*PROBLEM TO SOLVE:* The answer must consist of every line in the data below that holds the word "self".

*RECORD EXTRACTS:*
"""
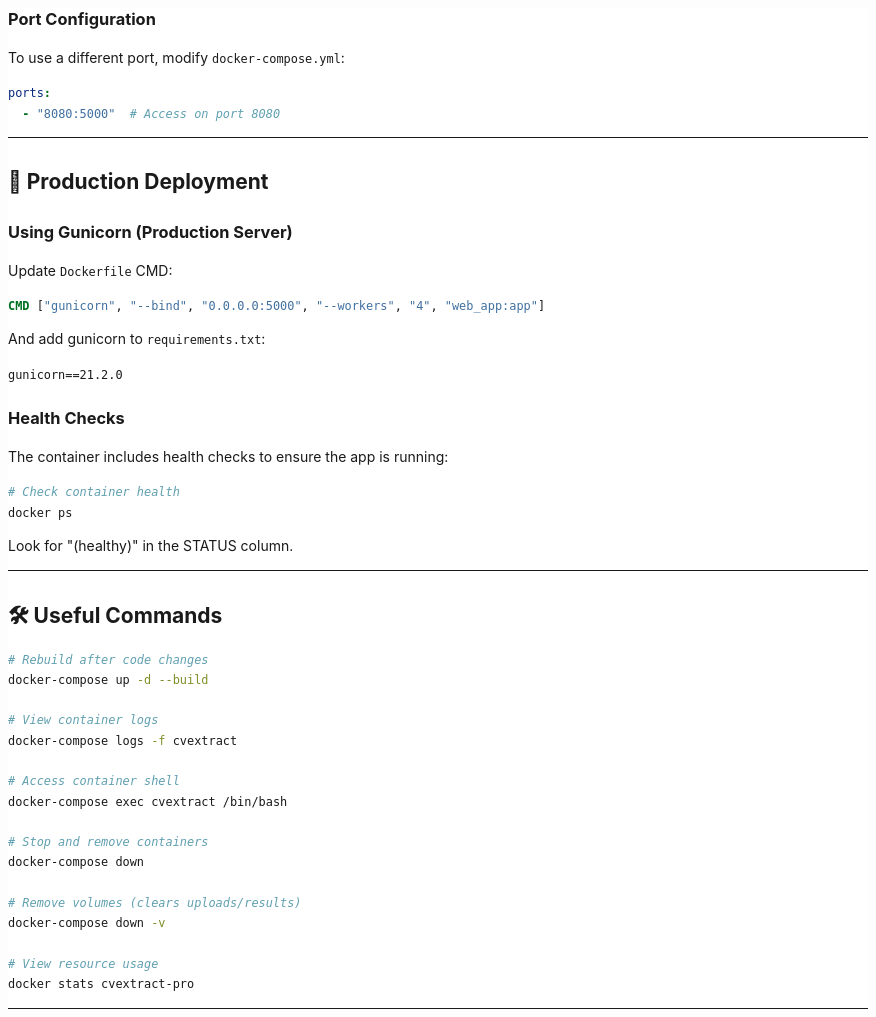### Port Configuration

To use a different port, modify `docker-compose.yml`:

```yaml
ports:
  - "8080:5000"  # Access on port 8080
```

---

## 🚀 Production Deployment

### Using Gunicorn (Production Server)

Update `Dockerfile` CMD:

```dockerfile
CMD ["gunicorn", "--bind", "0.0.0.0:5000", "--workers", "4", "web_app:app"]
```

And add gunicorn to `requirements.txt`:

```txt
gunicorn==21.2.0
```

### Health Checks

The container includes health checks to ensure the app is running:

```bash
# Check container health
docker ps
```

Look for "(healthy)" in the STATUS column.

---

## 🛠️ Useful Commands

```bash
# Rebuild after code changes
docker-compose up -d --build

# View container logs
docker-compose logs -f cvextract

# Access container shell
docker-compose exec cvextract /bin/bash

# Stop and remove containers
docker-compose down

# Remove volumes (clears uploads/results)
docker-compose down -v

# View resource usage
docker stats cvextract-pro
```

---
"""
"""
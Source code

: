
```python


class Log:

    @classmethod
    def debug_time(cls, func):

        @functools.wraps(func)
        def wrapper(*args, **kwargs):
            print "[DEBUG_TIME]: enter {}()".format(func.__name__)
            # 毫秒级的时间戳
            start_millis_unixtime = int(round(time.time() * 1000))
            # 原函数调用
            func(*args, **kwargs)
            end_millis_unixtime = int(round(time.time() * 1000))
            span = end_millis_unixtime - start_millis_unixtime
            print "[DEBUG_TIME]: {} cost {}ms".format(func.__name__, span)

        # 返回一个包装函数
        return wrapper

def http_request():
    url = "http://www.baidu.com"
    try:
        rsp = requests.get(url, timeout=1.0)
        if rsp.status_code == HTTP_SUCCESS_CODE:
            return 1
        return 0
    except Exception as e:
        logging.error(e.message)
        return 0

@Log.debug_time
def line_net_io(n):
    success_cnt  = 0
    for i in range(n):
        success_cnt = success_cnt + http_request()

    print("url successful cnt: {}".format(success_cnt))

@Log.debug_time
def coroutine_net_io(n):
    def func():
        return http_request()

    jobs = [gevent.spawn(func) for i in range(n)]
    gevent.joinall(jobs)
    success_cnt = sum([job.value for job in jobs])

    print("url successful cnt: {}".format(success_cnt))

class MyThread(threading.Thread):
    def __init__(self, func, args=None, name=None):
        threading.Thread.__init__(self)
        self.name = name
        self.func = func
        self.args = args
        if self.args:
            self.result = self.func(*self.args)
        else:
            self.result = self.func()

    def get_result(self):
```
"""
"""
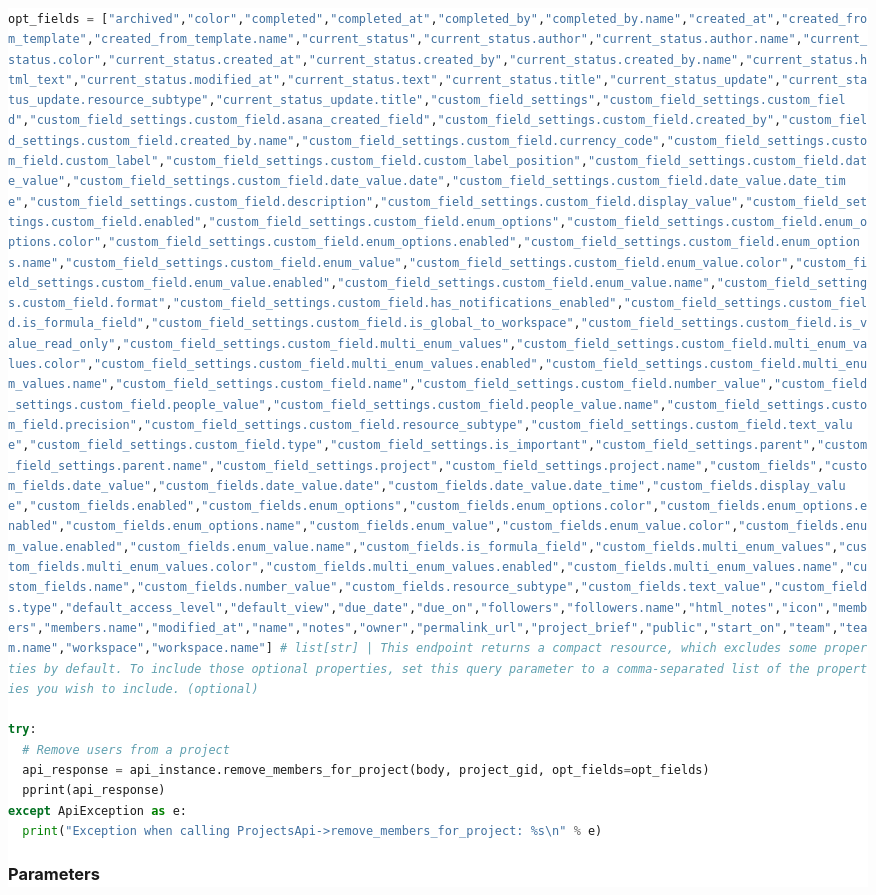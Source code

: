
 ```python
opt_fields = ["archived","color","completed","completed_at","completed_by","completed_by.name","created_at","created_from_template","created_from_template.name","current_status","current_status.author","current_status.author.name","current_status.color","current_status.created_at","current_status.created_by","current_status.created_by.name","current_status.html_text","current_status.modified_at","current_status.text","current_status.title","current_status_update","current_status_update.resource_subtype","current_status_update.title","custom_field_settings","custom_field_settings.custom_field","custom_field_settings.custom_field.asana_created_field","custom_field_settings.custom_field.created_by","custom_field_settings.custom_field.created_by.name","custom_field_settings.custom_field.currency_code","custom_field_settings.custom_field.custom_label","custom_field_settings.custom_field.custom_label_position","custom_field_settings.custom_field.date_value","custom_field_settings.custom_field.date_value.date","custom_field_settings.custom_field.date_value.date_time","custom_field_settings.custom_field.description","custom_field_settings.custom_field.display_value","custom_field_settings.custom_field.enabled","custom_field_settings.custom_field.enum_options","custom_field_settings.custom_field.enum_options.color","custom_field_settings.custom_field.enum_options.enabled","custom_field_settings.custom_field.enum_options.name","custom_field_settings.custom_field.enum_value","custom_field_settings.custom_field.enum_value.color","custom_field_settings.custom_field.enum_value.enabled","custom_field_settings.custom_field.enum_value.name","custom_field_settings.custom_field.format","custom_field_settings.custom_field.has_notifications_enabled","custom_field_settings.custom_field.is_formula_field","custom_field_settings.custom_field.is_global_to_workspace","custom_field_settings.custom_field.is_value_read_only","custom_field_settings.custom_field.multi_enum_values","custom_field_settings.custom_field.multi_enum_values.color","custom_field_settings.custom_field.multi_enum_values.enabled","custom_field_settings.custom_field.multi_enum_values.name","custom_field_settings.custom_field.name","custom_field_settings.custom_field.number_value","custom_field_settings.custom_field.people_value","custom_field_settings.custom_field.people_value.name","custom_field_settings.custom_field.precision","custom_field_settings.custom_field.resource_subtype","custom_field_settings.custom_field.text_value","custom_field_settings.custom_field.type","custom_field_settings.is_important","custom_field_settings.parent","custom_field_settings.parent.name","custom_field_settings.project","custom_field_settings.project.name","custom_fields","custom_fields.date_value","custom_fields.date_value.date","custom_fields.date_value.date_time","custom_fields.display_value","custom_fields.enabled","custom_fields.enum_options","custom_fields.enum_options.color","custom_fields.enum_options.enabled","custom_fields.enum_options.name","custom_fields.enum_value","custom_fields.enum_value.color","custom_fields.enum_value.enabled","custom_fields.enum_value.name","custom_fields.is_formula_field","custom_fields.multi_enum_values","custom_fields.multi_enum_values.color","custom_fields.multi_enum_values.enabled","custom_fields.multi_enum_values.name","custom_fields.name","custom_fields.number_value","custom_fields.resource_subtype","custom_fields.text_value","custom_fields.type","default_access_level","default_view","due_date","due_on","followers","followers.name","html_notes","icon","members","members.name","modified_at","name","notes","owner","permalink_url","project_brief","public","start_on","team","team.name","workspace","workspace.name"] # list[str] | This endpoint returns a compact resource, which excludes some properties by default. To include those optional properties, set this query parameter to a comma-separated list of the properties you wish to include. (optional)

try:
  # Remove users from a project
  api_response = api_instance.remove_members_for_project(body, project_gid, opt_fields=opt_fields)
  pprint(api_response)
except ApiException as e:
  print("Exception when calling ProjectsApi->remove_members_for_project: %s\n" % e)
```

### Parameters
"""
*TASK RESPONSE:*
    def __init__(self, func, args=None, name=None):
        threading.Thread.__init__(self)
        self.name = name
        self.func = func
        self.args = args
        if self.args:
            self.result = self.func(*self.args)
            self.result = self.func()
    def get_result(self):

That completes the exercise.